POR LOS CERROS DE GUADIX

 Y este niño sin asomar. Nada, que no escarmienta. Por más que se le diga que no esté tanto en la calle. Es incorregible. Si es que es igualico que su padre, una habica que Dios partió. Cuando lo pille lo voy a traer arrastrando de las orejas. Cuidao con los disgustos que me da”

Con este rosario de quejas iba cavilando Mariquilla mientras recorría la cañada de punta a punta.

El potaje de habichuelas ya estaba apartado de la lumbre desde hacia buen rato, cuando dieron las dos en la Catedral. Había cogido al pequeño Santiago del suelo y apoyándolo en la cadera como si llevara un cántaro de agua, salió a buscar a su hijo mayor por el barrio.

- Carmina, ¿ha visto usted a mi Manolito?

-No, María.
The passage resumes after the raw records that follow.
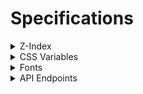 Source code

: # Specifications

<details>
<summary>Z-Index</summary>
<div>

| Z-Index | Entity | Path |
| --: | --- | --- |
| 2048 | noscript | [`layout.scss>noscript`](/src/lib/stylesheets/layout.scss) |
| 1031 | nprogress { bar, spinner }  | [`/node_modules/nprogress/nprogress.css>#nprogress .bar`](/node_modules/nprogress/nprogress.css), [`/node_modules/nprogress/nprogress.css>#nprogress .spinner`](/node_modules/nprogress/nprogress.css) |
| 132 | header skip btn | [`header.scss>.skip-btn`](/src/lib/stylesheets/header/header.scss) |
| 129 | header logo | [`header.scss>.header-logo img`](/src/lib/stylesheets/header/header.scss) |
| 128 | header title | [`header.scss>.header-logo::after`](/src/lib/stylesheets/header/header.scss) |
| 127 | header, header bg | [`header.scss>header, .header-bg`](/src/lib/stylesheets/header/header.scss) |
| 126 | footer | [`footer.scss>footer`](/src/lib/stylesheets/footer.scss) |
| 42 | sharing dropdown menu | [`share_button.scss>ul &.menu`](/src/lib/btpc/stylesheets/share_button.scss) |
| -1 | bg wallpaper | [`style.scss>html &::before`](/src/lib/stylesheets/style.scss) |
| -1 | unconfirmed fixed element | [`layout.scss>#bg`](/src/lib/stylesheets/layout.scss) |

---

</div>
</details>

<details>
<summary>CSS Variables</summary>
<div>

| Name | Description | Usable area |
| --: | --- | --- |
| `--max-vh001` | viewport max height ever * 0.01 (realtime update) | all |
| `--rt-vh001` | viewport height ever * 0.01 (realtime update) | all |

---

</div>
</details>

<details>
<summary>Fonts</summary>
<div>

Default font weight is `500`.

**Use the Sass mixin `bold` to make the text bold.**

- [Kiwi Maru](#kiwi-maru)
- [Source Code Pro](#source-code-pro)
- [Kaisei Decol](#kaisei-decol)

---

## `'Kiwi Maru'`

<!-- - Light: `300`
- Regular: `400` -->
- Medium: `500`

**Do not use**: `100`, `200`, `300`, `400`, `600`, `700`, `800`, `900`, `normal`, `bold`, `lighter`, `bolder`

## `'Source Code Pro'`

Use the Sass mixin `source-code-pro` to apply the font.

<!-- - ExtraLight: `200`
- Light: `300`
- Regular: `400` -->
- Medium: `500`
<!-- - SemiBold: `600`
- Bold: `700`
- ExtraBold: `800`
- Black: `900` -->

**Do not use**: `100`, `200`, `300`, `400`, `600`, `700`, `800`, `900`, `normal`, `bold`, `lighter`, `bolder`

## `'Kaisei Decol'`

Use the Sass mixin `kaisei-decol` to apply the font.

<!-- - Regular: `400`
- Medium: `500` -->
- Bold: `700`

**Must specify the `font-weight` to `700`**

---

</div>
</details>

<details>
<summary>API Endpoints</summary>
<div>

- [Articles](#articles---get-apiarticles) (`/api/articles`)
- [Article Tags](#article-tags---get-apiarticlestags) (`/api/articles/tags`)
- [Article Thumbnail Image Formats](#article-thumbnail-image-formats---get-apiarticlesthumbnail-imgs) (`/api/articles/thumbnail-imgs`)
- [Tools](#tools---get-apitools) (`/api/tools`)
- [Tool Tags](#tool-tags---get-apitoolstags) (`/api/tools/tags`)
- [Artworks](#artworks---get-apiartworks) (`/api/artworks`)
- [Artwork Categories](#artwork-categories---get-apiartworkscategories) (`/api/artworks/categories`)
- [Artwork Tags](#artwork-tags---get-apiartworkstags) (`/api/artworks/tags`)
- [Artwork Licenses](#artwork-licenses---get-apiartworkslicenses) (`/api/artworks/licenses`)

## Articles - `GET /api/articles`

Returns a list of blog articles.

### Query Parameters

| Name | Type | Description | Default |
| --- | --- | --- | --- |
| `l` | `number?` | Limit the number of articles to return. `0` means no limit. | `0` |
| `t` | `string[]?` | Filter articles by tags. Example: `t=tag1,tag2` | - |
| `indexed` | `boolean?` | Whether to return indexed articles only. | `false` |

### Response Body

`ArticleMetadata[]` ([`/src/lib/btpc/scripts/types.ts`](/src/lib/btpc/scripts/types.ts))

- `[]` (`object[]`) - The list of articles.
	- `published` (`boolean`) - Whether the article is published.
	- `indexed` (`boolean`) - Whether the article is indexed.
	- `title` (`string`) - The title of the article.
	- `desc` (`string | null`) - The description of the article.
	- `tags` (`string[] | null`) - The list of tags of the article.
	- `slug` (`string?`) - The slug of the article. Its type is an optional string but it always exists.

#### Example

```json
[
  {
    "published": true,
    "indexed": true,
    "title": "2024年の抱負",
    "desc": "気づいたらもう今年で高3です。今年のうちに決断しなければならないことが山ほどありそうで狂う。",
    "tags": [
      "年の抱負",
      "年末年始"
    ],
    "slug": "20240101"
  },
  {
    "published": true,
    "indexed": true,
    "title": "ブログ的なものを作った",
    "desc": "3ヶ月くらい開発してたブログがやっと形になったはなし。とりあえずの最初の記事。",
    "tags": [
      "ブログ",
      "web開発",
      "svelte"
    ],
    "slug": "20231215"
  },
  {
    "published": true,
    "indexed": false,
    "title": "記事の書式(?)について",
    "desc": "この記事はテスト記事です。",
    "tags": [
      "first",
      "test"
    ],
    "slug": "20230917_test"
  }
]
```

## Article Tags - `GET /api/articles/tags`

Returns a list of tags of valid(published and indexed) blog articles.

### Response Body

`ItemWithCount[]` ([`/src/lib/btpc/scripts/types.ts`](/src/lib/btpc/scripts/types.ts))

- `[]` (`object[]`) - The list of tags.
	- `item` (`string`) - The tag name.
	- `count` (`number`) - The number of articles that have the tag.

#### Example

```json
[
  {
    "item": "svelte",
    "count": 1
  },
  {
    "item": "web開発",
    "count": 1
  },
  {
    "item": "ブログ",
    "count": 1
  },
  {
    "item": "年の抱負",
    "count": 1
  },
  {
    "item": "年末年始",
    "count": 1
  }
]
```

## Article Thumbnail Image Formats - `GET /api/articles/thumbnail-imgs`

Returns a list of articles that have a thumbnail image with the image file format.

### Response Body

`ArticleThumbnailImgFmts` ([`/src/lib/btpc/scripts/types.ts`](/src/lib/btpc/scripts/types.ts))

- `{}` (`object`) - The list of articles that have a thumbnail image with the image file format.
	- `[slug]` (`string`) - The thumbnail image file format of the article of this field name.

#### Example

```json
{
  "20231215": "webp",
  "20240101": "webp",
  "20230917_test": "webp"
}
```

## Tools - `GET /api/tools`

Returns a list of web tools.

### Query Parameters

| Name | Type | Description | Default |
| --- | --- | --- | --- |
| `t` | `string[]?` | Filter tools by tags. Example: `t=tag1,tag2` | - |

### Response Body

`ToolMetadata[]` ([`/src/lib/btpc/scripts/types.ts`](/src/lib/btpc/scripts/types.ts))

- `[]` (`object[]`) - The list of web tools.
	- `title` (`string`) - The title of the tool.
	- `desc` (`string | null`) - The description of the tool.
	- `tags` (`string[] | null`) - The list of tags of the tool.
	- `id` (`string?`) - The ID of the tool. Its type is an optional string but it always exists.

#### Example

```json
[
  {
    "title": "時間差計算機",
    "desc": "2つの時刻間の経過時間を計算します。",
    "tags": [
      "計算",
      "時間"
    ],
    "slug": "time-diff"
  }
]
```

## Tool Tags - `GET /api/tools/tags`

Returns a list of tags of web tools.

### Response Body

`ItemWithCount[]` ([`/src/lib/btpc/scripts/types.ts`](/src/lib/btpc/scripts/types.ts))

- `[]` (`object[]`) - The list of tags.
	- `item` (`string`) - The tag name.
	- `count` (`number`) - The number of tools that have the tag.


#### Example

```json
[
  {
    "item": "計算",
    "count": 1
  },
  {
    "item": "時間",
    "count": 1
  }
]
```

## Artworks - `GET /api/artworks`

Returns a list of artworks.

### Query Parameters

| Name | Type | Description | Default |
| --- | --- | --- | --- |
| `c` | `string?` | Filter artworks by category. | - |
| `t` | `string[]?` | Filter artworks by tags. Example: `t=tag1,tag2` | - |
| `license` | `string?` | Filter artworks by license. | - |

### Response Body

`ArtworkMetadata[]` ([`/src/lib/btpc/scripts/types.ts`](/src/lib/btpc/scripts/types.ts))

- `[]` (`object[]`) - The list of artworks.
	- `category` (`string`) - The category of the artwork.
	- `title` (`string`) - The title of the artwork.
	- `desc` (`string | null`) - The description of the artwork.
	- `tags` (`string[]`) - The list of tags of the artwork.
	- `date` (`string | null`) - The date the artwork was created.
	- `usedTools` (`string[]`) - The list of used tools to create the artwork.
	- `license` (`string | null`) - The license of the artwork.
	- `thumbnailImg` (`string | null`) - The thumbnail image path of the artwork.
	- `id` (`string?`) - The ID of the artwork. Its type is an optional string but it always exists.

#### Example

```json
  {
    "category": "イラスト",
    "title": "404 Not like this",
    "desc": "本ウェブサイトの404エラーページ用に用意した画像。",
    "tags": [
      "^v^"
    ],
    "date": "2023-03-09T00:00:00.000Z",
    "usedTools": [
      "GIMP",
      "Squoosh"
    ],
    "license": "CC BY-SA 4.0",
    "thumbnailImg": "404-not-like-this.webp",
    "id": "404-not-like-this"
  },
  {
    "category": "イラスト",
    "title": "春巻き (16pxドット絵)",
    "desc": null,
    "tags": [
      "春巻き",
      "食べ物",
      "ドット絵",
      "16px"
    ],
    "date": "2020-04-30T00:00:00.000Z",
    "usedTools": [
      "paint.net"
    ],
    "license": "CC BY-SA 4.0",
    "thumbnailImg": "spring-roll_16px_upscaled.webp",
    "id": "spring-roll_16px"
  },
  {
    "category": "楽曲",
    "title": "練習曲第1番「福音」ニ短調 (第1稿)",
    "desc": "中学生の頃に初めて作った曲。",
    "tags": [
      "練習曲",
      "福音",
      "第1稿",
      "短調"
    ],
    "date": null,
    "usedTools": [
      "Noteflight"
    ],
    "license": "©2021 Rinrin All rights reserved",
    "thumbnailImg": "etude_1i.webp",
    "id": "etude_1i"
  }
]
```

## Artwork Categories - `GET /api/artworks/categories`

Returns a list of categories of artworks.

### Response Body

`ItemWithCount[]` ([`/src/lib/btpc/scripts/types.ts`](/src/lib/btpc/scripts/types.ts))

- `[]` (`object[]`) - The list of categories.
	- `item` (`string`) - The category name.
	- `count` (`number`) - The number of artworks that have the category.

#### Example

```json
[
  {
    "item": "イラスト",
    "count": 9
  },
  {
    "item": "楽曲",
    "count": 2
  }
]
```

## Artwork Tags - `GET /api/artworks/tags`

Returns a list of tags of artworks.

### Response Body

`ItemWithCount[]` ([`/src/lib/btpc/scripts/types.ts`](/src/lib/btpc/scripts/types.ts))

- `[]` (`object[]`) - The list of tags.
	- `item` (`string`) - The tag name.
	- `count` (`number`) - The number of artworks that have the tag.

#### Example

```json
[
  {
    "item": "16px",
    "count": 6
  },
  {
    "item": "ドット絵",
    "count": 6
  },
  {
    "item": "練習曲",
    "count": 2
  }
]
```

## Artwork Licenses - `GET /api/artworks/licenses`

Returns a list of licenses of artworks.

### Response Body

`ItemWithCount[]` ([`/src/lib/btpc/scripts/types.ts`](/src/lib/btpc/scripts/types.ts))

- `[]` (`object[]`) - The list of licenses.
	- `item` (`string`) - The license name.
	- `count` (`number`) - The number of artworks that have the license.

#### Example

```json
[
  {
    "item": "CC BY-SA 4.0",
    "count": 6
  },
  {
	  "item": "CC BY 4.0",
	  "count": 1
  }
]
```

---

</div>
</details>
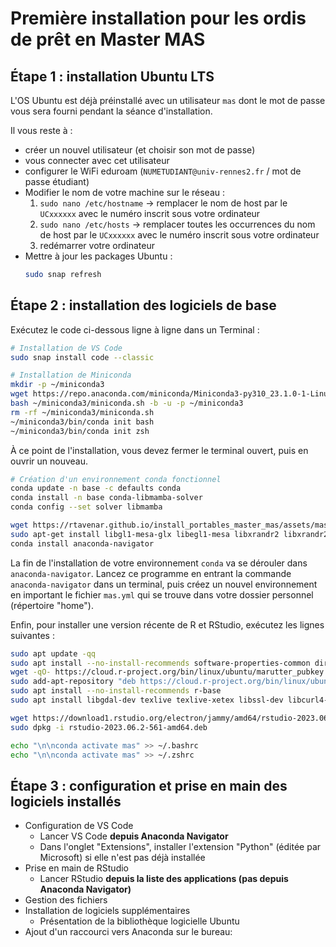 # Première installation pour les ordis de prêt en Master MAS

## Étape 1 : installation Ubuntu LTS

L'OS Ubuntu est déjà préinstallé avec un utilisateur `mas` dont le mot de passe vous sera fourni pendant la séance d'installation.

Il vous reste à :
* créer un nouvel utilisateur (et choisir son mot de passe)
* vous connecter avec cet utilisateur
* configurer le WiFi eduroam (`NUMETUDIANT@univ-rennes2.fr` / mot de passe étudiant)
* Modifier le nom de votre machine sur le réseau :
    1. `sudo nano /etc/hostname` -> remplacer le nom de host par le `UCxxxxxx` avec le numéro inscrit sous votre ordinateur
    2. `sudo nano /etc/hosts` -> remplacer toutes les occurrences du nom de host par le `UCxxxxxx` avec le numéro inscrit sous votre ordinateur
    3. redémarrer votre ordinateur
* Mettre à jour les packages Ubuntu :
    ```bash
    sudo snap refresh
    ```

## Étape 2 : installation des logiciels de base

Exécutez le code ci-dessous ligne à ligne dans un Terminal :

```bash
# Installation de VS Code
sudo snap install code --classic

# Installation de Miniconda
mkdir -p ~/miniconda3
wget https://repo.anaconda.com/miniconda/Miniconda3-py310_23.1.0-1-Linux-x86_64.sh -O ~/miniconda3/miniconda.sh
bash ~/miniconda3/miniconda.sh -b -u -p ~/miniconda3
rm -rf ~/miniconda3/miniconda.sh
~/miniconda3/bin/conda init bash
~/miniconda3/bin/conda init zsh
```

À ce point de l'installation, vous devez fermer le terminal ouvert, puis en ouvrir un nouveau.

```bash
# Création d'un environnement conda fonctionnel
conda update -n base -c defaults conda
conda install -n base conda-libmamba-solver
conda config --set solver libmamba

wget https://rtavenar.github.io/install_portables_master_mas/assets/mas.yml
sudo apt-get install libgl1-mesa-glx libegl1-mesa libxrandr2 libxrandr2 libxss1 libxcursor1 libxcomposite1 libasound2 libxi6 libxtst6
conda install anaconda-navigator
```

La fin de l'installation de votre environnement `conda` va se dérouler dans `anaconda-navigator`. Lancez ce programme en entrant la commande `anaconda-navigator` dans un terminal, puis créez un nouvel environnement en important le fichier `mas.yml` qui se trouve dans votre dossier personnel (répertoire "home").

Enfin, pour installer une version récente de R et RStudio, exécutez les lignes suivantes :

```bash
sudo apt update -qq
sudo apt install --no-install-recommends software-properties-common dirmngr
wget -qO- https://cloud.r-project.org/bin/linux/ubuntu/marutter_pubkey.asc | sudo tee -a /etc/apt/trusted.gpg.d/cran_ubuntu_key.asc
sudo add-apt-repository "deb https://cloud.r-project.org/bin/linux/ubuntu $(lsb_release -cs)-cran40/"
sudo apt install --no-install-recommends r-base
sudo apt install libgdal-dev texlive texlive-xetex libssl-dev libcurl4-openssl-dev unixodbc-dev libxml2-dev libfontconfig1-dev libharfbuzz-dev libfribidi-dev libfreetype6-dev libpng-dev libtiff5-dev libjpeg-dev

wget https://download1.rstudio.org/electron/jammy/amd64/rstudio-2023.06.2-561-amd64.deb
sudo dpkg -i rstudio-2023.06.2-561-amd64.deb
```

```bash
echo "\n\nconda activate mas" >> ~/.bashrc
echo "\n\nconda activate mas" >> ~/.zshrc
```

## Étape 3 : configuration et prise en main des logiciels installés

* Configuration de VS Code
    * Lancer VS Code **depuis Anaconda Navigator**
    * Dans l'onglet "Extensions", installer l'extension "Python" (éditée par Microsoft) si elle n'est pas déjà installée
* Prise en main de RStudio
    * Lancer RStudio **depuis la liste des applications (pas depuis Anaconda Navigator)**
* Gestion des fichiers
* Installation de logiciels supplémentaires
    * Présentation de la bibliothèque logicielle Ubuntu
* Ajout d'un raccourci vers Anaconda sur le bureau: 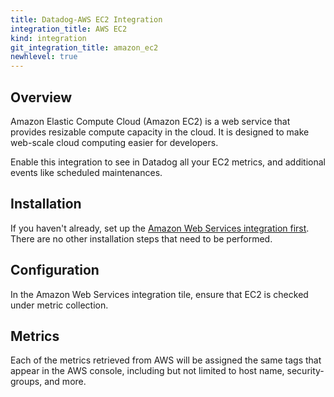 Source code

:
 ```yaml
---
title: Datadog-AWS EC2 Integration
integration_title: AWS EC2
kind: integration
git_integration_title: amazon_ec2
newhlevel: true
---
```


## Overview

Amazon Elastic Compute Cloud (Amazon EC2) is a web service that provides resizable compute capacity in the cloud. It is designed to make web-scale cloud computing easier for developers.

Enable this integration to see in Datadog all your EC2 metrics, and additional events like scheduled maintenances.

## Installation

If you haven't already, set up the [Amazon Web Services integration first](/integrations/aws). There are no other installation steps that need to be performed.

## Configuration

In the Amazon Web Services integration tile, ensure that EC2 is checked under metric collection.

## Metrics



Each of the metrics retrieved from AWS will be assigned the same tags that appear in the AWS console, including but not limited to host name, security-groups, and more.
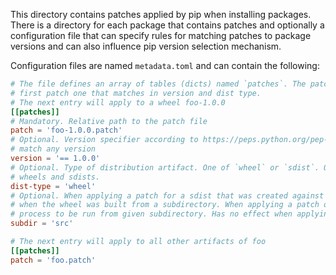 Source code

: This directory contains patches applied by pip when installing packages. There is a directory for each package that
contains patches and optionally a configuration file that can specify rules for matching patches to package versions and
can also influence pip version selection mechanism.

Configuration files are named `metadata.toml` and can contain the following:

```toml
# The file defines an array of tables (dicts) named `patches`. The patch selection process iterates it and picks the
# first patch one that matches in version and dist type.
# The next entry will apply to a wheel foo-1.0.0
[[patches]]
# Mandatory. Relative path to the patch file
patch = 'foo-1.0.0.patch'
# Optional. Version specifier according to https://peps.python.org/pep-0440/#version-specifiers. If omitted, it will
# match any version
version = '== 1.0.0'
# Optional. Type of distribution artifact. One of `wheel` or `sdist`. Omit unless you want to have separate patches for
# wheels and sdists.
dist-type = 'wheel'
# Optional. When applying a patch for a sdist that was created against a wheel, there can be a mismatch in the paths,
# when the wheel was built from a subdirectory. When applying a patch on a sdist, this option will cause the patch
# process to be run from given subdirectory. Has no effect when applying patches on wheels. 
subdir = 'src'

# The next entry will apply to all other artifacts of foo
[[patches]]
patch = 'foo.patch'
```
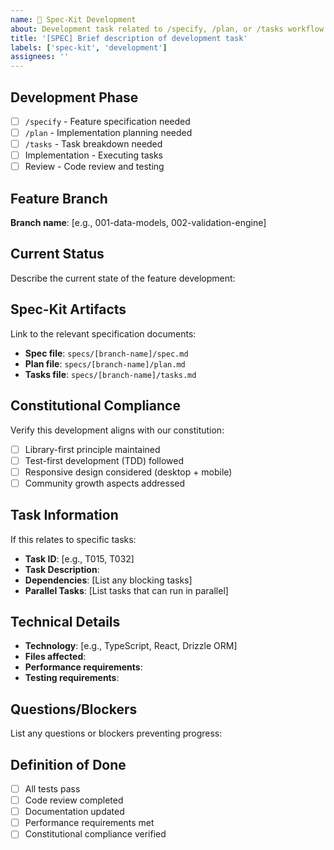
 ```yaml
---
name: 🔧 Spec-Kit Development
about: Development task related to /specify, /plan, or /tasks workflow
title: '[SPEC] Brief description of development task'
labels: ['spec-kit', 'development']
assignees: ''
---
```


## Development Phase
- [ ] `/specify` - Feature specification needed
- [ ] `/plan` - Implementation planning needed
- [ ] `/tasks` - Task breakdown needed
- [ ] Implementation - Executing tasks
- [ ] Review - Code review and testing

## Feature Branch
**Branch name**: [e.g., 001-data-models, 002-validation-engine]

## Current Status
Describe the current state of the feature development:

## Spec-Kit Artifacts
Link to the relevant specification documents:
- **Spec file**: `specs/[branch-name]/spec.md`
- **Plan file**: `specs/[branch-name]/plan.md`
- **Tasks file**: `specs/[branch-name]/tasks.md`

## Constitutional Compliance
Verify this development aligns with our constitution:
- [ ] Library-first principle maintained
- [ ] Test-first development (TDD) followed
- [ ] Responsive design considered (desktop + mobile)
- [ ] Community growth aspects addressed

## Task Information
If this relates to specific tasks:
- **Task ID**: [e.g., T015, T032]
- **Task Description**:
- **Dependencies**: [List any blocking tasks]
- **Parallel Tasks**: [List tasks that can run in parallel]

## Technical Details
- **Technology**: [e.g., TypeScript, React, Drizzle ORM]
- **Files affected**:
- **Performance requirements**:
- **Testing requirements**:

## Questions/Blockers
List any questions or blockers preventing progress:

## Definition of Done
- [ ] All tests pass
- [ ] Code review completed
- [ ] Documentation updated
- [ ] Performance requirements met
- [ ] Constitutional compliance verified
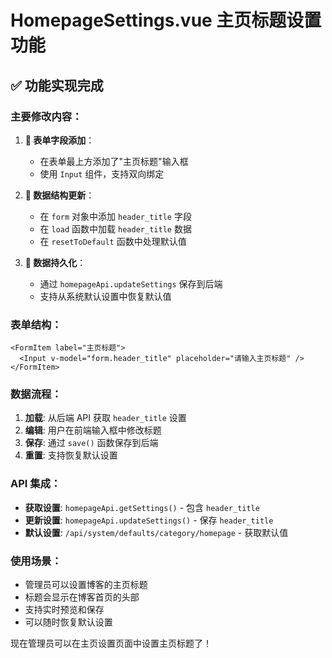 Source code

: # HomepageSettings.vue 主页标题设置功能

## ✅ **功能实现完成**

### **主要修改内容**：

1. **📝 表单字段添加**：
   - 在表单最上方添加了"主页标题"输入框
   - 使用 `Input` 组件，支持双向绑定

2. **🔧 数据结构更新**：
   - 在 `form` 对象中添加 `header_title` 字段
   - 在 `load` 函数中加载 `header_title` 数据
   - 在 `resetToDefault` 函数中处理默认值

3. **💾 数据持久化**：
   - 通过 `homepageApi.updateSettings` 保存到后端
   - 支持从系统默认设置中恢复默认值

### **表单结构**：

```vue
<FormItem label="主页标题">
  <Input v-model="form.header_title" placeholder="请输入主页标题" />
</FormItem>
```

### **数据流程**：

1. **加载**: 从后端 API 获取 `header_title` 设置
2. **编辑**: 用户在前端输入框中修改标题
3. **保存**: 通过 `save()` 函数保存到后端
4. **重置**: 支持恢复默认设置

### **API 集成**：

- **获取设置**: `homepageApi.getSettings()` - 包含 `header_title`
- **更新设置**: `homepageApi.updateSettings()` - 保存 `header_title`
- **默认设置**: `/api/system/defaults/category/homepage` - 获取默认值

### **使用场景**：

- 管理员可以设置博客的主页标题
- 标题会显示在博客首页的头部
- 支持实时预览和保存
- 可以随时恢复默认设置

现在管理员可以在主页设置页面中设置主页标题了！
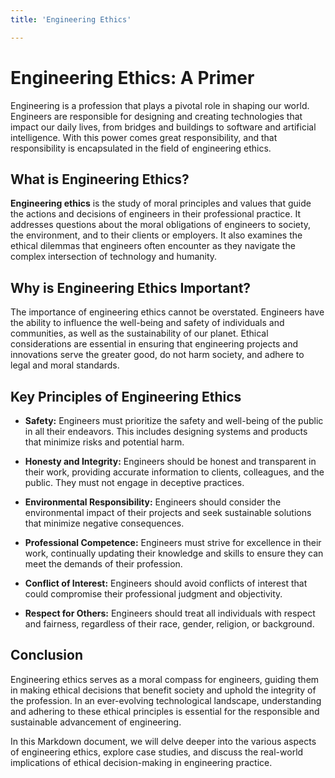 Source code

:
 ```yaml
---
title: 'Engineering Ethics'

---
```


# Engineering Ethics: A Primer

Engineering is a profession that plays a pivotal role in shaping our world. Engineers are responsible for designing and creating technologies that impact our daily lives, from bridges and buildings to software and artificial intelligence. With this power comes great responsibility, and that responsibility is encapsulated in the field of engineering ethics.

## What is Engineering Ethics?

**Engineering ethics** is the study of moral principles and values that guide the actions and decisions of engineers in their professional practice. It addresses questions about the moral obligations of engineers to society, the environment, and to their clients or employers. It also examines the ethical dilemmas that engineers often encounter as they navigate the complex intersection of technology and humanity.

## Why is Engineering Ethics Important?

The importance of engineering ethics cannot be overstated. Engineers have the ability to influence the well-being and safety of individuals and communities, as well as the sustainability of our planet. Ethical considerations are essential in ensuring that engineering projects and innovations serve the greater good, do not harm society, and adhere to legal and moral standards.

## Key Principles of Engineering Ethics

- **Safety:** Engineers must prioritize the safety and well-being of the public in all their endeavors. This includes designing systems and products that minimize risks and potential harm.

- **Honesty and Integrity:** Engineers should be honest and transparent in their work, providing accurate information to clients, colleagues, and the public. They must not engage in deceptive practices.

- **Environmental Responsibility:** Engineers should consider the environmental impact of their projects and seek sustainable solutions that minimize negative consequences.

- **Professional Competence:** Engineers must strive for excellence in their work, continually updating their knowledge and skills to ensure they can meet the demands of their profession.

- **Conflict of Interest:** Engineers should avoid conflicts of interest that could compromise their professional judgment and objectivity.

- **Respect for Others:** Engineers should treat all individuals with respect and fairness, regardless of their race, gender, religion, or background.

## Conclusion

Engineering ethics serves as a moral compass for engineers, guiding them in making ethical decisions that benefit society and uphold the integrity of the profession. In an ever-evolving technological landscape, understanding and adhering to these ethical principles is essential for the responsible and sustainable advancement of engineering.

In this Markdown document, we will delve deeper into the various aspects of engineering ethics, explore case studies, and discuss the real-world implications of ethical decision-making in engineering practice.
Hoy no lo he visto. Estará jugando con los niños de la Ramona.

Y siguió la muchacha, cerro arriba bajo el sol abrasador de julio.

-Ramona, ¿has visto a mi Manolito?

- No, Mariquilla, no lo he visto.

Más que enfadada ya estaba preocupada. Nunca había tardado tanto su niño en aparecer a la hora de comer, ¿y si se había caído por algún tajo?

Casi sin aliento llegó al final de la vereda. Allí, al lado de una mata de tomillo reconoció el pelo negro azabache de su Manuel.

-¡Mamá, mamá! Mira- le gritaba el chiquillo mientras se acercaba a su madre- He cazao tres alacranes. Son para sacarles el veneno y tenerlo guardado por si le pica a Santiaguillo otro como ayer. Así lo curamos pronto.

Todo el enfado, los tirones de orejas y el disgusto se le pasó de pronto a Mariquilla  cuando vio a su primogénito con los animales guardados en un tarro de cristal para hacer el antídoto contra la ponzoña del escorpión,  su frente morena perlada de sudor  y su sonrisa mellada en la boca.

- Venga, vamos a la cueva que es la hora de comer.